The bill, which passed the Senate and a 109-72 vote in the Pennsylvania House on Thursday, would make the state the fourth in the nation to legalize internet-based games, besides allowing for the installation of video poker terminals in truck stops. The bill awaits Democratic Governor Tom Wolf's signature.
Jaime Hummel, who manages the fuel island stop at the Flying J, said that it was her observation that truck drivers would welcome the terminals. "At least some of them would," she said Friday. "Some people spend a lot of money playing the current video games that are not lotteries."
Truckers need something to do, shrugged Randy Snyder, of Milton, who works at the facility.

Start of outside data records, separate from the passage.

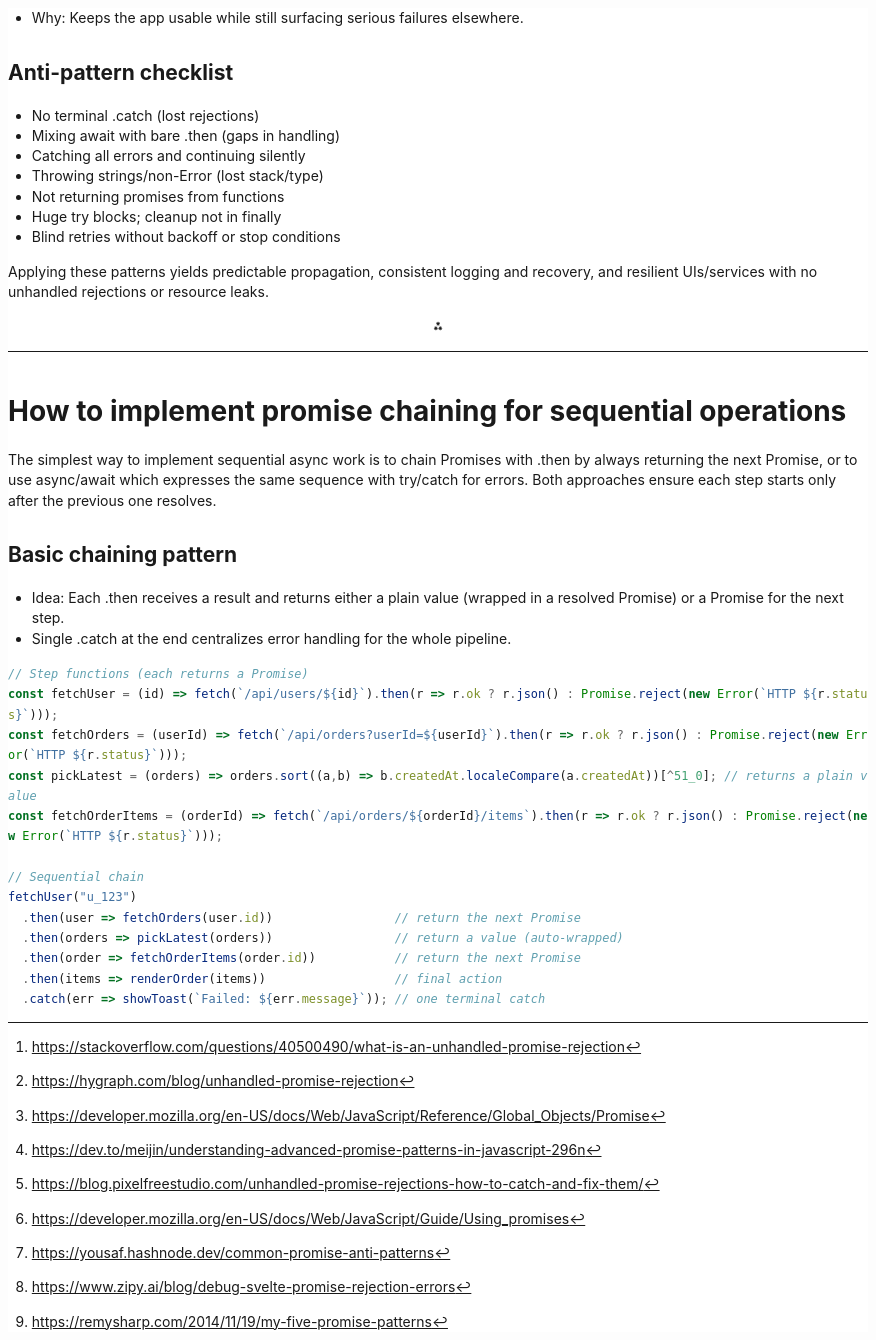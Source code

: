 - Why: Keeps the app usable while still surfacing serious failures elsewhere.


## Anti-pattern checklist

- No terminal .catch (lost rejections)
- Mixing await with bare .then (gaps in handling)
- Catching all errors and continuing silently
- Throwing strings/non-Error (lost stack/type)
- Not returning promises from functions
- Huge try blocks; cleanup not in finally
- Blind retries without backoff or stop conditions

Applying these patterns yields predictable propagation, consistent logging and recovery, and resilient UIs/services with no unhandled rejections or resource leaks.
<span style="display:none">[^50_1][^50_2][^50_3][^50_4][^50_5][^50_6][^50_7][^50_8][^50_9]</span>

<div style="text-align: center">⁂</div>

[^50_1]: https://stackoverflow.com/questions/40500490/what-is-an-unhandled-promise-rejection

[^50_2]: https://hygraph.com/blog/unhandled-promise-rejection

[^50_3]: https://developer.mozilla.org/en-US/docs/Web/JavaScript/Reference/Global_Objects/Promise

[^50_4]: https://dev.to/meijin/understanding-advanced-promise-patterns-in-javascript-296n

[^50_5]: https://blog.pixelfreestudio.com/unhandled-promise-rejections-how-to-catch-and-fix-them/

[^50_6]: https://developer.mozilla.org/en-US/docs/Web/JavaScript/Guide/Using_promises

[^50_7]: https://yousaf.hashnode.dev/common-promise-anti-patterns

[^50_8]: https://www.zipy.ai/blog/debug-svelte-promise-rejection-errors

[^50_9]: https://remysharp.com/2014/11/19/my-five-promise-patterns


---

# How to implement promise chaining for sequential operations

The simplest way to implement sequential async work is to chain Promises with .then by always returning the next Promise, or to use async/await which expresses the same sequence with try/catch for errors. Both approaches ensure each step starts only after the previous one resolves.

## Basic chaining pattern

- Idea: Each .then receives a result and returns either a plain value (wrapped in a resolved Promise) or a Promise for the next step.
- Single .catch at the end centralizes error handling for the whole pipeline.

```js
// Step functions (each returns a Promise)
const fetchUser = (id) => fetch(`/api/users/${id}`).then(r => r.ok ? r.json() : Promise.reject(new Error(`HTTP ${r.status}`)));
const fetchOrders = (userId) => fetch(`/api/orders?userId=${userId}`).then(r => r.ok ? r.json() : Promise.reject(new Error(`HTTP ${r.status}`)));
const pickLatest = (orders) => orders.sort((a,b) => b.createdAt.localeCompare(a.createdAt))[^51_0]; // returns a plain value
const fetchOrderItems = (orderId) => fetch(`/api/orders/${orderId}/items`).then(r => r.ok ? r.json() : Promise.reject(new Error(`HTTP ${r.status}`)));

// Sequential chain
fetchUser("u_123")
  .then(user => fetchOrders(user.id))                 // return the next Promise
  .then(orders => pickLatest(orders))                 // return a value (auto-wrapped)
  .then(order => fetchOrderItems(order.id))           // return the next Promise
  .then(items => renderOrder(items))                  // final action
  .catch(err => showToast(`Failed: ${err.message}`)); // one terminal catch
```


[^48_1]: https://developer.mozilla.org/en-US/docs/Web/JavaScript/Reference/Global_Objects/Promise
[^48_2]: https://developer.mozilla.org/en-US/docs/Web/JavaScript/Reference/Statements/async_function
[^48_3]: https://developer.mozilla.org/en-US/docs/Learn_web_development/Extensions/Async_JS/Promises
[^48_4]: https://developer.mozilla.org/en-US/docs/Web/API/HTML_DOM_API/Microtask_guide
[^48_5]: https://developer.mozilla.org/en-US/docs/Web/JavaScript/Reference/Operators/await
[^48_6]: https://developer.mozilla.org/en-US/docs/Web/JavaScript/Reference/Global_Objects/Promise/all
[^48_7]: https://developer.mozilla.org/en-US/docs/Web/JavaScript/Reference/Global_Objects/Promise/allSettled
[^48_8]: https://developer.mozilla.org/en-US/docs/Web/JavaScript/Reference/Global_Objects/Promise/race
[^48_9]: https://developer.mozilla.org/en-US/docs/Web/JavaScript/Reference/Global_Objects/Promise/finally
[^48_10]: https://www.greatfrontend.com/questions/quiz/explain-the-concept-of-a-microtask-queue
[^48_11]: https://developer.mozilla.org/en-US/docs/Web/API/Window/queueMicrotask
[^48_12]: https://developer.mozilla.org/en-US/docs/Web/JavaScript/Reference/Statements/try...catch
[^48_13]: https://developer.mozilla.org/en-US/docs/Web/JavaScript/Guide/Control_flow_and_error_handling
[^48_14]: https://developer.mozilla.org/en-US/docs/Web/API/AbortController
[^48_15]: https://developer.mozilla.org/en-US/docs/Web/API/Window/unhandledrejection_event
[^48_16]: https://developer.mozilla.org/en-US/docs/Glossary/Promise
[^48_17]: https://developer.mozilla.org/en-US/docs/Learn_web_development/Extensions/Async_JS/Implementing_a_promise-based_API
[^48_18]: https://developer.mozilla.org/en-US/docs/Learn_web_development/Extensions/Async_JS
[^48_19]: https://www.raymondcamden.com/2024/02/12/looking-at-the-javascript-promise-collection-methods
[^48_20]: https://developer.mozilla.org/en-US/docs/Web/JavaScript
[^48_21]: https://stackoverflow.com/questions/59784175/differences-between-promise-all-and-promise-allsettled-in-js
[^48_22]: https://javascript.info/promise-basics
[^48_23]: https://developer.mozilla.org/en-US/docs/Web/API/HTML_DOM_API/Microtask_guide/In_depth
[^48_24]: https://developer.mozilla.org/en-US/docs/Web/API/WorkerGlobalScope/queueMicrotask
[^48_25]: https://developer.mozilla.org/en-US/docs/Web/API/PromiseRejectionEvent/promise
[^48_26]: https://developer.mozilla.org/en-US/docs/Web/JavaScript/Reference/Global_Objects/Error
[^49_1]: https://developer.mozilla.org/en-US/docs/Web/JavaScript/Guide/Using_promises
[^49_2]: https://www.technoscriber.com/asynchronous-javascript-a-deep-dive-into-promises-and-async-await/
[^49_3]: https://www.crsinfosolutions.com/asynchronous-javascript-mastering-promises-for-smooth-operations/
[^49_4]: https://jeffbruchado.com.br/en/blog/promises-in-javascript-master-the-asynchronous
[^49_5]: https://astconsulting.in/java-script/mastering-asynchronous-javascript
[^49_6]: https://clouddevs.com/javascript/asynchronous-functionality/
[^49_7]: https://www.twilio.com/en-us/blog/developers/community/asynchronous-javascript-introduction-promises
[^51_1]: https://www.geeksforgeeks.org/javascript/javascript-promise-chaining/
[^51_2]: https://stackoverflow.com/questions/24586110/resolve-promises-one-after-another-i-e-in-sequence
[^51_3]: https://developer.mozilla.org/en-US/docs/Web/JavaScript/Guide/Using_promises
[^51_4]: https://javascript.info/promise-chaining
[^51_5]: https://dev.to/bhagatparwinder/promises-chaining-error-handling-operators-3ccb
[^51_6]: https://javascript.plainenglish.io/mastering-sequential-asynchronous-operations-in-javascript-with-promise-chaining-ae6746791017
[^51_7]: https://blog.greenroots.info/javascript-promise-chain-the-art-of-handling-promises
[^51_8]: https://www.ceos3c.com/typescript/typescript-promise-chaining/
[^52_1]: https://developer.mozilla.org/en-US/docs/Web/JavaScript/Reference/Global_Objects/Promise
[^52_2]: https://developer.mozilla.org/en-US/docs/Web/JavaScript/Guide/Using_promises
[^52_3]: https://developer.mozilla.org/en-US/docs/Web/API/HTML_DOM_API/Microtask_guide
[^52_4]: https://developer.mozilla.org/en-US/docs/Web/JavaScript/Reference/Global_Objects/Promise/finally
[^52_5]: https://developer.mozilla.org/en-US/docs/Web/JavaScript/Reference/Statements/async_function
[^52_6]: https://developer.mozilla.org/en-US/docs/Web/JavaScript/Reference/Operators/await
[^52_7]: https://developer.mozilla.org/en-US/docs/Web/JavaScript/Reference/Statements/try...catch
[^52_8]: https://developer.mozilla.org/en-US/docs/Web/JavaScript/Reference/Global_Objects/Error
[^52_9]: https://developer.mozilla.org/en-US/docs/Web/JavaScript/Guide/Control_flow_and_error_handling
[^52_10]: https://developer.mozilla.org/en-US/docs/Web/API/HTML_DOM_API/Microtask_guide/In_depth
[^52_11]: https://developer.mozilla.org/en-US/docs/Web/API/Window/queueMicrotask
[^52_12]: https://developer.mozilla.org/en-US/docs/Web/JavaScript/Reference/Global_Objects/Promise/all
[^52_13]: https://developer.mozilla.org/en-US/docs/Web/JavaScript/Reference/Global_Objects/Promise/allSettled
[^52_14]: https://developer.mozilla.org/en-US/docs/Web/JavaScript/Reference/Global_Objects/Promise/race
[^52_15]: https://developer.mozilla.org/en-US/docs/Web/API/Window/unhandledrejection_event
[^52_16]: https://developer.mozilla.org/en-US/docs/Web/API/AbortController
[^52_17]: https://developer.mozilla.org/en-US/docs/Web/API/AbortController/abort
[^52_18]: https://developer.mozilla.org/en-US/docs/Learn_web_development/Extensions/Async_JS/Implementing_a_promise-based_API
[^52_19]: https://in.indeed.com/career-advice/interviewing/javascript-promise-interview-questions
[^52_20]: https://www.geeksforgeeks.org/javascript/javascript-promise/
[^52_21]: https://github.com/atapas/promise-interview-ready
[^52_22]: https://www.greatfrontend.com/questions/javascript/promise-all
[^52_23]: https://www.youtube.com/watch?v=1OINZhOIh0c
[^52_24]: https://interviewprep.org/async-await-interview-questions/
[^52_25]: https://blog.softbinator.com/javascript-microtask-and-macrotask/
[^52_26]: https://www.interviewbit.com/javascript-interview-questions/
[^52_27]: https://www.geeksforgeeks.org/javascript/async-await-function-in-javascript/
[^52_28]: https://dev.to/jeetvora331/difference-between-microtask-and-macrotask-queue-in-the-event-loop-4i4i
[^52_29]: https://dev.to/giulianaolmos/technical-interview-questions-part-7-promises-methods-311n
[^52_30]: https://www.greatfrontend.com/questions/quiz/what-is-asyncawait-and-how-does-it-simplify-asynchronous-code
[^52_31]: https://www.reddit.com/r/javascript/comments/1ah4fng/askjs_can_you_do_this_async_javascript_interview/
[^52_32]: https://www.bytehide.com/blog/csharp-async-await-interview-questions
[^52_33]: https://stackoverflow.com/questions/25915634/difference-between-microtask-and-macrotask-within-an-event-loop-context
[^52_34]: https://www.vinsys.com/blog/javascript-interview-questions
[^52_35]: https://javascript.info/event-loop
[^52_36]: https://www.greatfrontend.com/questions/quiz/explain-the-concept-of-a-microtask-queue
[^53_1]: https://testbook.com/interview/javascript-promise-interview-questions
[^53_2]: https://in.indeed.com/career-advice/interviewing/javascript-promise-interview-questions
[^53_3]: https://www.interviewbit.com/javascript-interview-questions/
[^53_4]: https://www.geeksforgeeks.org/javascript/javascript-promise/
[^53_5]: https://builtin.com/software-engineering-perspectives/javascript-interview-questions
[^53_6]: https://www.greatfrontend.com/questions/javascript/promise-all
[^53_7]: https://www.youtube.com/watch?v=1OINZhOIh0c
[^53_8]: https://arunangshudas.com/blog/can-you-answer-this-senior-level-javascript-promise-interview-question/
[^54_1]: https://testbook.com/interview/javascript-promise-interview-questions
[^54_2]: https://in.indeed.com/career-advice/interviewing/javascript-promise-interview-questions
[^54_3]: https://www.interviewbit.com/javascript-interview-questions/
[^54_4]: https://www.geeksforgeeks.org/javascript/javascript-promise/
[^54_5]: https://builtin.com/software-engineering-perspectives/javascript-interview-questions
[^54_6]: https://www.greatfrontend.com/questions/javascript/promise-all
[^54_7]: https://www.youtube.com/watch?v=1OINZhOIh0c
[^54_8]: https://arunangshudas.com/blog/can-you-answer-this-senior-level-javascript-promise-interview-question/
[^55_1]: https://developer.mozilla.org/en-US/docs/Web/JavaScript/Reference/Global_Objects/Promise
[^55_2]: https://developer.mozilla.org/en-US/docs/Web/JavaScript/Guide/Using_promises
[^55_3]: https://developer.mozilla.org/en-US/docs/Web/JavaScript/Reference/Global_Objects/Promise/all
[^55_4]: https://developer.mozilla.org/en-US/docs/Web/JavaScript/Reference/Global_Objects/Promise/allSettled
[^55_5]: https://developer.mozilla.org/en-US/docs/Web/JavaScript/Reference/Global_Objects/Promise/then
[^55_6]: https://developer.mozilla.org/en-US/docs/Web/JavaScript/Reference/Global_Objects/Promise/race
[^55_7]: https://developer.mozilla.org/en-US/docs/Web/JavaScript/Reference/Global_Objects/Promise/any
[^55_8]: https://developer.mozilla.org/en-US/docs/Web/JavaScript/Reference/Statements/async_function
[^55_9]: https://developer.mozilla.org/en-US/docs/Web/JavaScript/Reference/Global_Objects/Promise/finally
[^55_10]: https://developer.mozilla.org/en-US/docs/Web/API/HTML_DOM_API/Microtask_guide
[^55_11]: https://developer.mozilla.org/en-US/docs/Web/API/Window/queueMicrotask
[^55_12]: https://developer.mozilla.org/en-US/docs/Web/JavaScript/Reference/Global_Objects/Promise/Promise
[^55_13]: https://developer.mozilla.org/en-US/docs/Web/API/AbortController
[^55_14]: https://developer.mozilla.org/en-US/docs/Web/API/AbortController/abort
[^55_15]: https://developer.mozilla.org/en-US/docs/Learn_web_development/Extensions/Async_JS/Promises
[^55_16]: https://developer.mozilla.org/en-US/docs/Web/JavaScript/Reference/Global_Objects/Promise/resolve
[^55_17]: https://news.ycombinator.com/item?id=23223881
[^55_18]: https://www.w3schools.com/js/js_promise.asp
[^55_19]: https://stackoverflow.com/questions/59784175/differences-between-promise-all-and-promise-allsettled-in-js
[^55_20]: https://udn.realityripple.com/docs/Web/API/WindowOrWorkerGlobalScope/queueMicrotask
[^55_21]: https://caniuse.com/mdn-javascript_builtins_promise_allsettled
[^55_22]: https://developer.mozilla.org/en-US/docs/Web/API/WorkerGlobalScope/queueMicrotask
[^55_23]: https://www.reddit.com/r/javascript/comments/ia5jcm/an_in_depth_explanation_of_promiseall_and/
[^55_24]: https://developer.mozilla.org/en-US/docs/Web/API/HTML_DOM_API/Microtask_guide/In_depth
[^56_1]: https://developer.mozilla.org/en-US/docs/Web/JavaScript/Guide/Using_promises
[^56_2]: https://developer.mozilla.org/en-US/docs/Web/JavaScript/Reference/Global_Objects/Promise
[^56_3]: https://developer.mozilla.org/en-US/docs/Web/JavaScript/Reference/Global_Objects/Promise/all
[^56_4]: https://developer.mozilla.org/en-US/docs/Web/JavaScript/Reference/Global_Objects/Promise/then
[^56_5]: https://developer.mozilla.org/en-US/docs/Web/JavaScript/Reference/Global_Objects/Promise/allSettled
[^56_6]: https://developer.mozilla.org/en-US/docs/Web/JavaScript/Reference/Global_Objects/Promise/race
[^56_7]: https://developer.mozilla.org/en-US/docs/Web/JavaScript/Reference/Global_Objects/Promise/any
[^56_8]: https://developer.mozilla.org/en-US/docs/Web/API/HTML_DOM_API/Microtask_guide
[^56_9]: https://developer.mozilla.org/en-US/docs/Web/API/Window/queueMicrotask
[^56_10]: https://developer.mozilla.org/en-US/docs/Web/JavaScript/Reference/Statements/async_function
[^56_11]: https://developer.mozilla.org/en-US/docs/Web/JavaScript/Reference/Global_Objects/Promise/finally
[^56_12]: https://developer.mozilla.org/en-US/docs/Web/JavaScript/Reference/Global_Objects/Promise/Promise
[^56_13]: https://developer.mozilla.org/en-US/docs/Web/JavaScript/Reference/Global_Objects/Promise/resolve
[^56_14]: https://caniuse.com/mdn-javascript_builtins_promise_allsettled
[^56_15]: https://developer.mozilla.org/en-US/docs/Web/API/WorkerGlobalScope/queueMicrotask
[^56_16]: https://developer.mozilla.org/en-US/docs/Learn_web_development/Extensions/Async_JS/Promises
[^56_17]: https://news.ycombinator.com/item?id=23223881
[^56_18]: https://www.w3schools.com/js/js_promise.asp
[^56_19]: https://stackoverflow.com/questions/59784175/differences-between-promise-all-and-promise-allsettled-in-js
[^56_20]: https://udn.realityripple.com/docs/Web/API/WindowOrWorkerGlobalScope/queueMicrotask
[^56_21]: https://www.reddit.com/r/javascript/comments/ia5jcm/an_in_depth_explanation_of_promiseall_and/
[^56_22]: https://developer.mozilla.org/en-US/docs/Web/API/HTML_DOM_API/Microtask_guide/In_depth
[^57_1]: https://developer.mozilla.org/en-US/docs/Web/JavaScript/Guide/Using_promises
[^57_2]: https://developer.mozilla.org/en-US/docs/Web/JavaScript/Reference/Global_Objects/Promise
[^57_3]: https://developer.mozilla.org/en-US/docs/Web/JavaScript/Reference/Global_Objects/Promise/all
[^57_4]: https://developer.mozilla.org/en-US/docs/Web/JavaScript/Reference/Global_Objects/Promise/allSettled
[^57_5]: https://developer.mozilla.org/en-US/docs/Web/JavaScript/Reference/Global_Objects/Promise/race
[^57_6]: https://developer.mozilla.org/en-US/docs/Web/JavaScript/Reference/Global_Objects/Promise/any
[^57_7]: https://developer.mozilla.org/en-US/docs/Web/JavaScript/Reference/Global_Objects/Promise/then
[^57_8]: https://developer.mozilla.org/en-US/docs/Web/API/HTML_DOM_API/Microtask_guide
[^57_9]: https://developer.mozilla.org/en-US/docs/Web/API/Window/queueMicrotask
[^57_10]: https://developer.mozilla.org/en-US/docs/Learn_web_development/Extensions/Async_JS/Promises
[^57_11]: https://developer.mozilla.org/en-US/docs/Web/JavaScript/Reference/Global_Objects/Promise/resolve
[^57_12]: https://www.w3schools.com/js/js_promise.asp
[^57_13]: https://www.w3schools.com/jsref/jsref_promise_all.asp
[^57_14]: https://javascript.info/event-loop
[^57_15]: https://stackoverflow.com/questions/59784175/differences-between-promise-all-and-promise-allsettled-in-js
[^57_16]: https://developer.mozilla.org/de/docs/Web/JavaScript/Reference/Global_Objects/Promise/all
[^57_17]: https://stackoverflow.com/questions/78500590/can-someone-explain-the-mdn-example-of-using-microtasks-to-ensure-consistent-ord
[^57_18]: https://developer.mozilla.org/en-US/docs/Web/JavaScript/Reference/Global_Objects/Promise/Promise
[^57_19]: https://developer.mozilla.org/ru/docs/Web/JavaScript/Reference/Global_Objects/Promise/all
[^57_20]: https://developer.mozilla.org/en-US/docs/Web/API/HTML_DOM_API/Microtask_guide/In_depth
[^58_1]: https://www.linkedin.com/pulse/understanding-promiseall-javascript-guide-examples-laurence-svekis--gscwf
[^58_2]: https://developer.mozilla.org/en-US/docs/Web/JavaScript/Reference/Global_Objects/Promise/all
[^58_3]: https://dev.to/vaatiesther/how-to-manage-multiple-promises-concurrently-with-promiseall-1i8
[^58_4]: https://www.geeksforgeeks.org/javascript/explain-promise-all-with-async-await-in-javascript/
[^58_5]: https://stackoverflow.com/questions/67696657/does-promise-all-run-the-promises-in-parallel
[^58_6]: https://javascript.plainenglish.io/promise-all-from-multiple-fetches-with-async-await-d7266ff98ee7
[^58_7]: https://developer.mozilla.org/en-US/docs/Web/JavaScript/Guide/Using_promises
[^58_8]: https://www.c-sharpcorner.com/article/handling-multiple-asynchronous-operations-using-promise/
[^59_1]: https://developer.mozilla.org/en-US/docs/Web/JavaScript/Guide/Using_promises
[^59_2]: https://developer.mozilla.org/en-US/docs/Web/API/Window/unhandledrejection_event
[^59_3]: https://developer.mozilla.org/en-US/docs/Web/JavaScript/Reference/Statements/async_function
[^59_4]: https://developer.mozilla.org/en-US/docs/Web/JavaScript/Reference/Global_Objects/Promise/all
[^59_5]: https://developer.mozilla.org/en-US/docs/Web/JavaScript/Reference/Global_Objects/Promise/allSettled
[^59_6]: https://developer.mozilla.org/en-US/docs/Web/JavaScript/Reference/Global_Objects/Promise/then
[^59_7]: https://developer.mozilla.org/en-US/docs/Web/API/WorkerGlobalScope/unhandledrejection_event
[^59_8]: https://developer.mozilla.org/en-US/docs/Web/API/PromiseRejectionEvent
[^59_9]: https://javascript.info/promise-chaining
[^59_10]: https://blog.greenroots.info/common-mistakes-in-using-javascript-promises
[^59_11]: https://dev.to/mpodlasin/3-most-common-mistakes-when-using-promises-in-javascript-oab
[^59_12]: https://stackoverflow.com/questions/30362733/handling-errors-in-promise-all
[^59_13]: https://developer.mozilla.org/en-US/docs/Web/API/HTML_DOM_API/Microtask_guide
[^59_14]: https://developer.mozilla.org/en-US/docs/Web/JavaScript/Reference/Global_Objects/Promise
[^59_15]: https://developer.mozilla.org/en-US/docs/Web/JavaScript/Reference/Global_Objects/Promise/race
[^59_16]: https://in.indeed.com/career-advice/interviewing/javascript-promise-interview-questions
[^59_17]: https://www.linkedin.com/pulse/most-common-javascript-interview-mistakes-how-avoid-them-patniya-ddwuf
[^59_18]: https://www.youtube.com/watch?v=c_zcXUz1neo
[^59_19]: https://www.interviewbit.com/javascript-interview-questions/
[^59_20]: https://stackoverflow.com/questions/75717626/how-to-understand-this-unhandled-promise-rejection-error
[^59_21]: https://github.com/greatfrontend/top-javascript-interview-questions
[^59_22]: https://developer.mozilla.org/en-US/docs/Web/API/PromiseRejectionEvent/promise
[^59_23]: https://developer.mozilla.org/en-US/docs/Learn_web_development/Extensions/Async_JS/Promises
[^59_24]: https://forum.freecodecamp.org/t/promises-breaking-the-then-chain/85341
[^59_25]: https://developer.mozilla.org/en-US/docs/Web/API/Window/rejectionhandled_event
[^59_26]: https://developer.mozilla.org/de/docs/Web/JavaScript/Reference/Global_Objects/Promise/all
[^59_27]: https://developer.mozilla.org/ru/docs/Web/JavaScript/Reference/Global_Objects/Promise/all
[^59_28]: https://www.w3schools.com/jsref/jsref_promise_all.asp
[^59_29]: https://news.ycombinator.com/item?id=23223881
[^59_30]: https://stackoverflow.com/questions/59784175/differences-between-promise-all-and-promise-allsettled-in-js
[^59_31]: https://www.w3schools.com/js/js_async.asp
[^59_32]: https://www.reddit.com/r/javascript/comments/ia5jcm/an_in_depth_explanation_of_promiseall_and/
[^59_33]: https://developer.mozilla.org/en-US/docs/Web/JavaScript/Reference/Global_Objects/AsyncFunction
[^59_34]: https://developer.mozilla.org/en-US/docs/Web/JavaScript/Reference/Global_Objects/Promise/any
[^59_35]: https://caniuse.com/mdn-javascript_builtins_promise_allsettled
[^59_36]: https://developer.mozilla.org/en-US/docs/Learn_web_development/Extensions/Async_JS
[^59_37]: https://developer.mozilla.org/zh-TW/docs/Web/JavaScript/Reference/Global_Objects/Promise/all
[^59_38]: https://developer.mozilla.org/en-US/docs/Learn_web_development/Extensions/Async_JS/Introducing
[^59_39]: https://developer.mozilla.org/fr/docs/Web/JavaScript/Reference/Global_Objects/Promise/all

"Truck drivers now are mandated to spend hours resting and they need something to do," he said. "They get bored. I've seen some people play these non-lottery games for hours. I believe they'd welcome another diversion. It would be a good way to pass the time."
Arthur Mercado is a cross-country driver from Illinois. He said that he enjoys casino type games and sure, "he'd play if they had them at Flying J."
But not every trucker is pro-lottery.
Mark Evans, a Michigan trucker, stopped at Flying J for his rest period and said that he considered video gambling a way to waste your money. "When I play, I like scratch cards," he said. "I don't object to having it as an option here or at any other truck stops" he said Friday. "And I understand the politics of it. It's just not for me and I know other drivers who would rather spend their rest time... resting."
Meanwhile, other changes in allowable gambling are on the horizon. Pennsylvania bars and taverns can soon offer a new pastime: virtual sports games.
Wolf announced Friday that the Pennsylvania Lottery will start offering the games, which offer random drawings based on animated fake sports events watched on monitors
The games are projected to bring in as much as $75 million to the Pennsylvania Lottery over the next five years combined. The struggling Pennsylvania Lottery had $4 billion in sales last year, and $1 billion in profits. It supports programs for the elderly. The games are offered by several other state lotteries.
Gambling legislation awaiting Wolf's signature allows the lottery to take its games online and offer keno. Online games are estimated to add $10 million to lottery profits this year.